There's more than a little political intrigue involved in the troubles that plague the professional arm of the Sports Car Club of America, too. The SCCA is the largest motorsports organization in the world, with some 60,000 members, but the vast majority of its membership is involved in amateur events that range from social functions to wheel-to-wheel serious road racing. SCCA Pro Racing, on the other hand, is a strictly-for-money organization that's wholly-owned by the non-profit SCCA general membership. Recently, SCCA Pro Racing was into talks with Professional SportsCar Racing (PSR, a multi-faceted organization that sanctions high-profile sports car races) with the idea of melding the two into a super-club that would benefit both with more races and more sponsoring money. While talks were underway, the SCCA executive board sued PSR for trademark infringement and that ended the negotiations. Since the breakdown, the PRS has formed a new division, the American StockCar Championship, which not surprisingly is structured for cars fitting current SCCA Trans Am rules.

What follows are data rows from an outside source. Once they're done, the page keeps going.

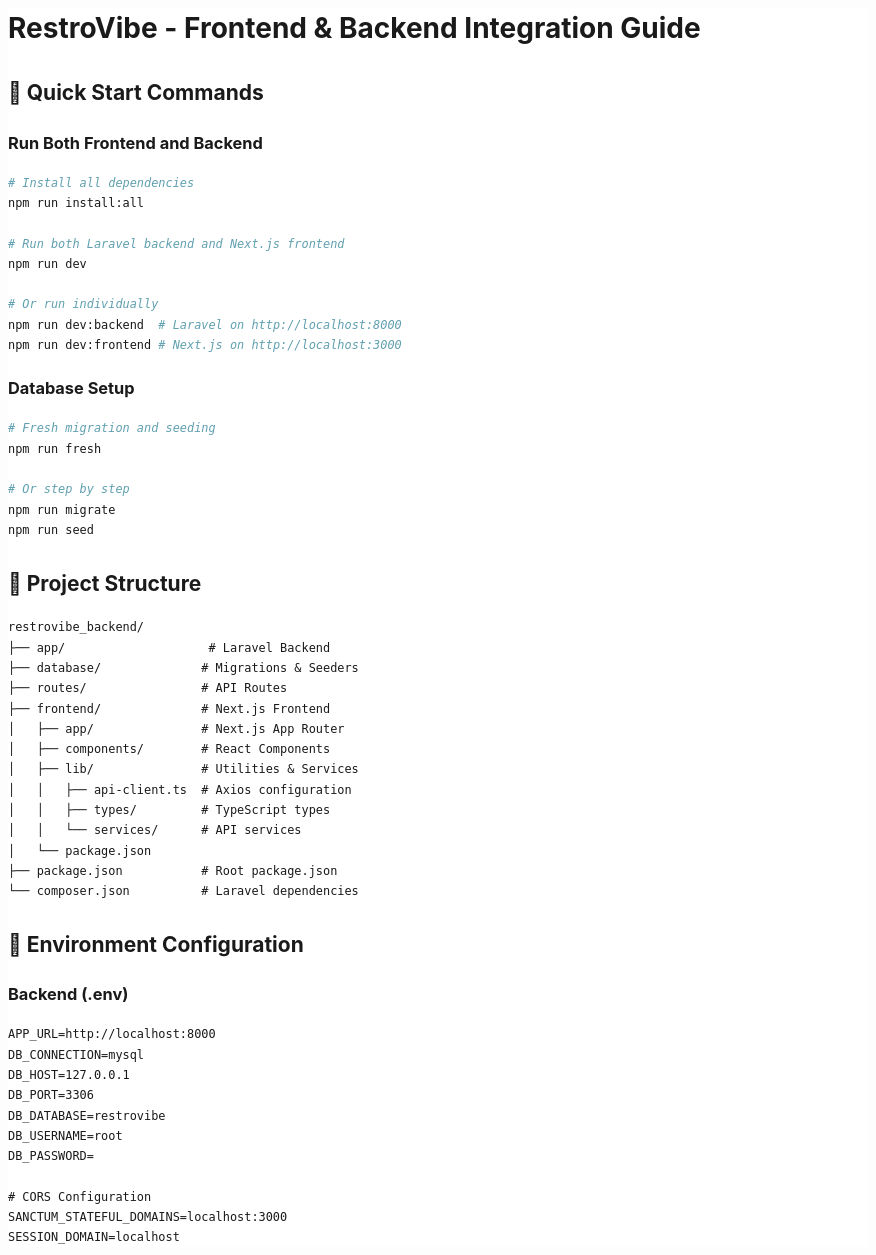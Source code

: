 # RestroVibe - Frontend & Backend Integration Guide

## 🚀 Quick Start Commands

### Run Both Frontend and Backend
```bash
# Install all dependencies
npm run install:all

# Run both Laravel backend and Next.js frontend
npm run dev

# Or run individually
npm run dev:backend  # Laravel on http://localhost:8000
npm run dev:frontend # Next.js on http://localhost:3000
```

### Database Setup
```bash
# Fresh migration and seeding
npm run fresh

# Or step by step
npm run migrate
npm run seed
```

## 📁 Project Structure

```
restrovibe_backend/
├── app/                    # Laravel Backend
├── database/              # Migrations & Seeders
├── routes/                # API Routes
├── frontend/              # Next.js Frontend
│   ├── app/               # Next.js App Router
│   ├── components/        # React Components
│   ├── lib/               # Utilities & Services
│   │   ├── api-client.ts  # Axios configuration
│   │   ├── types/         # TypeScript types
│   │   └── services/      # API services
│   └── package.json
├── package.json           # Root package.json
└── composer.json          # Laravel dependencies
```

## 🔧 Environment Configuration

### Backend (.env)
```env
APP_URL=http://localhost:8000
DB_CONNECTION=mysql
DB_HOST=127.0.0.1
DB_PORT=3306
DB_DATABASE=restrovibe
DB_USERNAME=root
DB_PASSWORD=

# CORS Configuration
SANCTUM_STATEFUL_DOMAINS=localhost:3000
SESSION_DOMAIN=localhost
```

Obviously, those who will suffer the most from the turmoil the Trans Am series is going through are the professional drivers and teams who depend on the races for income or as a steppingstone to bigger things. In desperation, the major drivers have banded together to insist that the hierarchy of the SCCA make changes and bring the program together.

Their demands were backed by the threat that most of them would collectively withdraw and race with the yet-to-be-formed American StockCar Championship of the PSR.

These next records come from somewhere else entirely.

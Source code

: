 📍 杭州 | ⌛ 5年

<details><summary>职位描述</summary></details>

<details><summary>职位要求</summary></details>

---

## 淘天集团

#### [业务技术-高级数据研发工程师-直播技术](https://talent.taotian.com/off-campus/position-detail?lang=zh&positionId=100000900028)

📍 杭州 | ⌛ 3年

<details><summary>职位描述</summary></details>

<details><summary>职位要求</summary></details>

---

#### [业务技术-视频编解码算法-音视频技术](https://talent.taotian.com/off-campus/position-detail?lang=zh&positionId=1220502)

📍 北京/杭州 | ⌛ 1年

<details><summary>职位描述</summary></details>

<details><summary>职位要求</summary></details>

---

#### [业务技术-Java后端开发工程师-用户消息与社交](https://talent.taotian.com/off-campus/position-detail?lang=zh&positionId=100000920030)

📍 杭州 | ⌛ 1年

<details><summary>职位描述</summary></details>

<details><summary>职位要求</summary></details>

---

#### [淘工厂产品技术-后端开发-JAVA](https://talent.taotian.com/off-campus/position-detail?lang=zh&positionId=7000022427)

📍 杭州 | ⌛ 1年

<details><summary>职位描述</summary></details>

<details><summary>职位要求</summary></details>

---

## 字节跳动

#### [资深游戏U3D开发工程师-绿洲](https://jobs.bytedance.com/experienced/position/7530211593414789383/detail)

Some of the drivers have already begun to switch to other venues: Ron Fellows, a regular in the SCCA Trans Am series driving a Camaro, won Rounds One and Two of the recent NASCAR Craftsman Truck event on the Watkins Glen (NY) road circuit. Dorsey Schroeder, another Trans Am star, was second driving a Ford F-150 entered by Tom Gloy Racing. Gloy has fielded a strong team in the Trans Am for many years, but he has already publicly announced that his team (and his accompanying corporate sponsorship) plan to withdraw from the SCCA Pro Racing program entirely, regardless of the outcome of the driver's ultimatum. The NASCAR Craftsman Truck series is well-organized, pays good prize money and involves lots of racing during the year.

Unless something happens to change this grim picture, the Trans Am series seems destined to follow the now-defunct SCCA Can Am championship that flowered briefly three decades ago, then faded into oblivion.

Hopefully some of the current crop of Trans Am race cars will be preserved intact so they can be displayed at historic auto races at Laguna Seca Raceway 30 years from now.